Hakaretin kişiyi küçük düşürmeye yönelik olması gerekir. Kişiye onu toplum nazarında küçük düşürmek amaçlı belli bir siyasi kanaatin isnat edilmesi hâlinde de suç oluşacaktır. Bir kişiye yönelik sözlerin veya yapılan davranışın o kişiyi küçük düşürücü nitelikte olup olmadığını tayin ederken, topluma hâkim olan anlayışlar, örf ve adetler göz önünde bulundurulmalıdır.
Hakaret huzurda işlenebileceği gibi, gıyapta da işlenebilir. Gıyapta hakaretin cezalandırılabilmesi için, mağdurun yokluğunda en az ikiden fazla kişilerle ihtilat edilerek yani en az üç kişinin hakaret sözünü öğrenmiş olması kaydıyla hakaretin yapılması şarttır. Mağdur bu sayıya dâhil değildir. Mağdurun hazır olması halinde gıyapta hakaret den bahsedilemez. Kendileriyle ihtilat edilen kişilerin bir arada bulunmaları ve hakaret sözünü aynı anda öğrenmelerine gerek yoktur. İhtilat aktarma suretiyle gerçekleşmişse hakaret sözlerinin aynı ya da benzer olması aranmalıdır. Fail, sözlerini ikiden fazla kişiye söylemekte ya da daha çok kişinin duyabileceği bir yerde konuşmakta ve sözleri başkaları tarafından duyulabilmekte, failde bu durumun bilincinde ise ihtilat oluşmuştur.
Suçun alenen işlenmesi, nitelikli hâl kabul edilmiştir. Aleniyet, belirsiz sayıda kişilerin hakaret oluşturan sözü duymalarına olanak sağlamak suretiyle suçun işlenmesini ifade eder. Failin, hakaret oluşturan sözün duyulması olanağını yaratmış olması yeterlidir. Söylenen sözün fiilen duyulmuş olup olmaması önemli değildir.
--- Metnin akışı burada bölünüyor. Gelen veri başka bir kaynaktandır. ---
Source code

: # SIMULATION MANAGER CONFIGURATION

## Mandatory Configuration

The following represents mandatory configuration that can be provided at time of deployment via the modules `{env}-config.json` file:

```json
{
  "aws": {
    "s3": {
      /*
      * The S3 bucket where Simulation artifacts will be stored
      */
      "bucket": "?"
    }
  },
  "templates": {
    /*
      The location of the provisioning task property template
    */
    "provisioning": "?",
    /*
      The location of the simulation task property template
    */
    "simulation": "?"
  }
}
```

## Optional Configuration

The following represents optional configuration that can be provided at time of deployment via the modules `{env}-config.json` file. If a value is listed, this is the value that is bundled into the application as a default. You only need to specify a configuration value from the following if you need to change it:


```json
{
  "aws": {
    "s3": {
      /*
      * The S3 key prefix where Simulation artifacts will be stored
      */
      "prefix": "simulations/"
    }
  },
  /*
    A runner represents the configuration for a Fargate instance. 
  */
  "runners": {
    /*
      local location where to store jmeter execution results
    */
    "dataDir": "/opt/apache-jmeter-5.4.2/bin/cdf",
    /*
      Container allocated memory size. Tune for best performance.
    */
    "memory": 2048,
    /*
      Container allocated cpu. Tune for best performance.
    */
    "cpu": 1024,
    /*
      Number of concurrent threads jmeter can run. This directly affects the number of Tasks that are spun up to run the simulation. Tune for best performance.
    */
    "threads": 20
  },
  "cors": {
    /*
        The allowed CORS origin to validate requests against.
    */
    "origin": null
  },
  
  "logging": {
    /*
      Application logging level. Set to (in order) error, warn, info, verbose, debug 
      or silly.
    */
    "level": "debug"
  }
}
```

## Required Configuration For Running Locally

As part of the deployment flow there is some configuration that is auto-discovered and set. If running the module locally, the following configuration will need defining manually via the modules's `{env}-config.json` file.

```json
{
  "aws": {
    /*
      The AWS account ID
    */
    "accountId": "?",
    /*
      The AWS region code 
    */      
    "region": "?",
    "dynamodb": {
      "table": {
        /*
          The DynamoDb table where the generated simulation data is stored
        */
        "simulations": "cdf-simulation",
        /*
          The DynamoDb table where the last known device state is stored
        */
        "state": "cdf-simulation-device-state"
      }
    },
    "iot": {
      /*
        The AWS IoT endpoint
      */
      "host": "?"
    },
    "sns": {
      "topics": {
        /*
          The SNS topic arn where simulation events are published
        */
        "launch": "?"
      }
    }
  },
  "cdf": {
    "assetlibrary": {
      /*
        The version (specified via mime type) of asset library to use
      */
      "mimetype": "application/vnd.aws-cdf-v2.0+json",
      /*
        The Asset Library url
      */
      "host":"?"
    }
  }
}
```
Somut olayda; sanık ile katılanın kardeş oldukları ve babalarından kalan ev meselesinden dolayı aralarında husumet bulunduğu, olay günü bu nedenle tartıştıkları sırada sanığın katılana hitaben “o…pu” diyerek hakaret ettiği ve katılana ait evin camını kırdığı anlaşılmakla; sanığın eylemlerinin hakaret ve mala zarar verme suçlarını oluşturduğuna yönelik kabulde bir isabetsizlik görülmemiştir.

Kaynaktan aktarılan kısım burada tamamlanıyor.